Segment Start: DATA LISTING
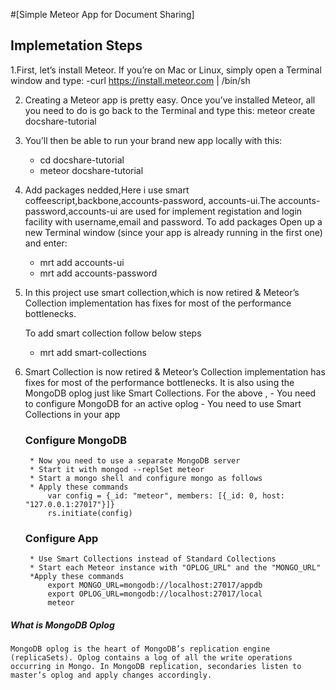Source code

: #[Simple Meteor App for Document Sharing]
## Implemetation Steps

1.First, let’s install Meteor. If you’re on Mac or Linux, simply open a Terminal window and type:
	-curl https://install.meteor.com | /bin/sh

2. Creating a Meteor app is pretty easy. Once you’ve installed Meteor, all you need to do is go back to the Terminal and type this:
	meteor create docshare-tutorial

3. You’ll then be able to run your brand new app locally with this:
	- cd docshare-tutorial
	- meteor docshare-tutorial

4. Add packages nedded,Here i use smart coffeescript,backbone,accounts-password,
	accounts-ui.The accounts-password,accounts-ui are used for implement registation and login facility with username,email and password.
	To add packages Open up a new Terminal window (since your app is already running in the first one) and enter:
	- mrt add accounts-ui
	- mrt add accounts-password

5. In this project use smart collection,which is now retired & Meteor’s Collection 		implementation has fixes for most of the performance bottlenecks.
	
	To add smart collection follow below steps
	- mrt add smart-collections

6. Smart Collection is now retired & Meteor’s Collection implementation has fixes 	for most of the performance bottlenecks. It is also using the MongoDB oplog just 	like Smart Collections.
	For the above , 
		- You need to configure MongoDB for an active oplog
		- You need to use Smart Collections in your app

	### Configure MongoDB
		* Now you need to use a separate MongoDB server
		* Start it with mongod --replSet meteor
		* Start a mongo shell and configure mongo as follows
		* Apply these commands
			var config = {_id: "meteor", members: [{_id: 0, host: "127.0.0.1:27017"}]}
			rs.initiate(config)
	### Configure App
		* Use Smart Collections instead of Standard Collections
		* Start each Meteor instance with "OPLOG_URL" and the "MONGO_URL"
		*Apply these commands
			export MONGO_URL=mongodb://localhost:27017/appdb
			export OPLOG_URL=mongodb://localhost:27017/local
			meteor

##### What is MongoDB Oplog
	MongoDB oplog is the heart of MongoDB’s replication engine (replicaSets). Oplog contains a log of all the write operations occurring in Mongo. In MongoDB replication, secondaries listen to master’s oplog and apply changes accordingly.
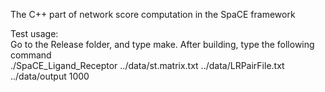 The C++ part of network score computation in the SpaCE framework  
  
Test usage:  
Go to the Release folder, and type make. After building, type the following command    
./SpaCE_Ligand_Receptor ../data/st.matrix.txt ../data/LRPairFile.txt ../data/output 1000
Segment End: DATA LISTING
- [ABOUT THIS EXERCISE]:
Set down, from the entries above, exactly the lines from the one with "- You need to use" up to and including the one with "of Standard Collections", and no other lines.

- [ANSWER SPACE]:
		- You need to use Smart Collections in your app

	### Configure MongoDB
		* Now you need to use a separate MongoDB server
		* Start it with mongod --replSet meteor
		* Start a mongo shell and configure mongo as follows
		* Apply these commands
			var config = {_id: "meteor", members: [{_id: 0, host: "127.0.0.1:27017"}]}
			rs.initiate(config)
	### Configure App
		* Use Smart Collections instead of Standard Collections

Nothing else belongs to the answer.